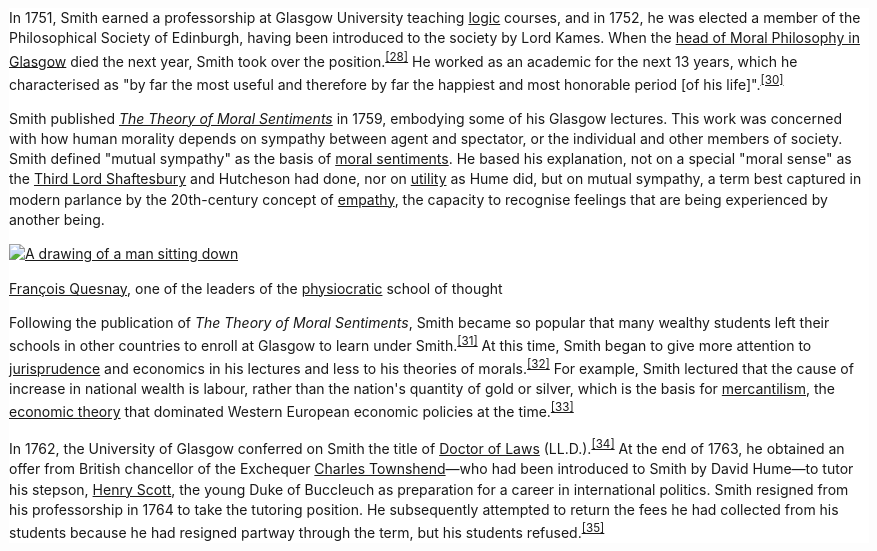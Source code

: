 In 1751, Smith earned a professorship at Glasgow University teaching [logic](https://en.wikipedia.org/wiki/Logic "Logic") courses, and in 1752, he was elected a member of the Philosophical Society of Edinburgh, having been introduced to the society by Lord Kames. When the [head of Moral Philosophy in Glasgow](https://en.wikipedia.org/wiki/Professor_of_Moral_Philosophy_(Glasgow) "Professor of Moral Philosophy (Glasgow)") died the next year, Smith took over the position.<sup id="cite_ref-Bussing-Burks_2003_43_30-1"><a href="https://en.wikipedia.org/wiki/Adam_Smith#cite_note-Bussing-Burks_2003_43-30">[28]</a></sup> He worked as an academic for the next 13 years, which he characterised as "by far the most useful and therefore by far the happiest and most honorable period \[of his life\]".<sup id="cite_ref-rae_1895_42_32-0"><a href="https://en.wikipedia.org/wiki/Adam_Smith#cite_note-rae_1895_42-32">[30]</a></sup>

Smith published _[The Theory of Moral Sentiments](https://en.wikipedia.org/wiki/The_Theory_of_Moral_Sentiments "The Theory of Moral Sentiments")_ in 1759, embodying some of his Glasgow lectures. This work was concerned with how human morality depends on sympathy between agent and spectator, or the individual and other members of society. Smith defined "mutual sympathy" as the basis of [moral sentiments](https://en.wikipedia.org/wiki/Moral_sense_theory "Moral sense theory"). He based his explanation, not on a special "moral sense" as the [Third Lord Shaftesbury](https://en.wikipedia.org/wiki/Anthony_Ashley-Cooper,_3rd_Earl_of_Shaftesbury "Anthony Ashley-Cooper, 3rd Earl of Shaftesbury") and Hutcheson had done, nor on [utility](https://en.wikipedia.org/wiki/Utilitarianism "Utilitarianism") as Hume did, but on mutual sympathy, a term best captured in modern parlance by the 20th-century concept of [empathy](https://en.wikipedia.org/wiki/Empathy "Empathy"), the capacity to recognise feelings that are being experienced by another being.

[![A drawing of a man sitting down](https://upload.wikimedia.org/wikipedia/commons/thumb/6/60/Fran%C3%A7ois_Quesnay.jpg/170px-Fran%C3%A7ois_Quesnay.jpg)](https://en.wikipedia.org/wiki/File:Fran%C3%A7ois_Quesnay.jpg)

[François Quesnay](https://en.wikipedia.org/wiki/Fran%C3%A7ois_Quesnay "François Quesnay"), one of the leaders of the [physiocratic](https://en.wikipedia.org/wiki/Physiocracy "Physiocracy") school of thought

Following the publication of _The Theory of Moral Sentiments_, Smith became so popular that many wealthy students left their schools in other countries to enroll at Glasgow to learn under Smith.<sup id="cite_ref-33"><a href="https://en.wikipedia.org/wiki/Adam_Smith#cite_note-33">[31]</a></sup> At this time, Smith began to give more attention to [jurisprudence](https://en.wikipedia.org/wiki/Jurisprudence "Jurisprudence") and economics in his lectures and less to his theories of morals.<sup id="cite_ref-34"><a href="https://en.wikipedia.org/wiki/Adam_Smith#cite_note-34">[32]</a></sup> For example, Smith lectured that the cause of increase in national wealth is labour, rather than the nation's quantity of gold or silver, which is the basis for [mercantilism](https://en.wikipedia.org/wiki/Mercantilism "Mercantilism"), the [economic theory](https://en.wikipedia.org/wiki/Economic_theory "Economic theory") that dominated Western European economic policies at the time.<sup id="cite_ref-35"><a href="https://en.wikipedia.org/wiki/Adam_Smith#cite_note-35">[33]</a></sup>

In 1762, the University of Glasgow conferred on Smith the title of [Doctor of Laws](https://en.wikipedia.org/wiki/Doctor_of_Law "Doctor of Law") (LL.D.).<sup id="cite_ref-36"><a href="https://en.wikipedia.org/wiki/Adam_Smith#cite_note-36">[34]</a></sup> At the end of 1763, he obtained an offer from British chancellor of the Exchequer [Charles Townshend](https://en.wikipedia.org/wiki/Charles_Townshend "Charles Townshend")—who had been introduced to Smith by David Hume—to tutor his stepson, [Henry Scott](https://en.wikipedia.org/wiki/Henry_Scott,_3rd_Duke_of_Buccleuch "Henry Scott, 3rd Duke of Buccleuch"), the young Duke of Buccleuch as preparation for a career in international politics. Smith resigned from his professorship in 1764 to take the tutoring position. He subsequently attempted to return the fees he had collected from his students because he had resigned partway through the term, but his students refused.<sup id="cite_ref-Buchholz_1999_16_37-0"><a href="https://en.wikipedia.org/wiki/Adam_Smith#cite_note-Buchholz_1999_16-37">[35]</a></sup>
##########
Exercise directions> Scan the material for lines that hold the word "Fran", then say how many there are and nothing else.

Exercise solution> 2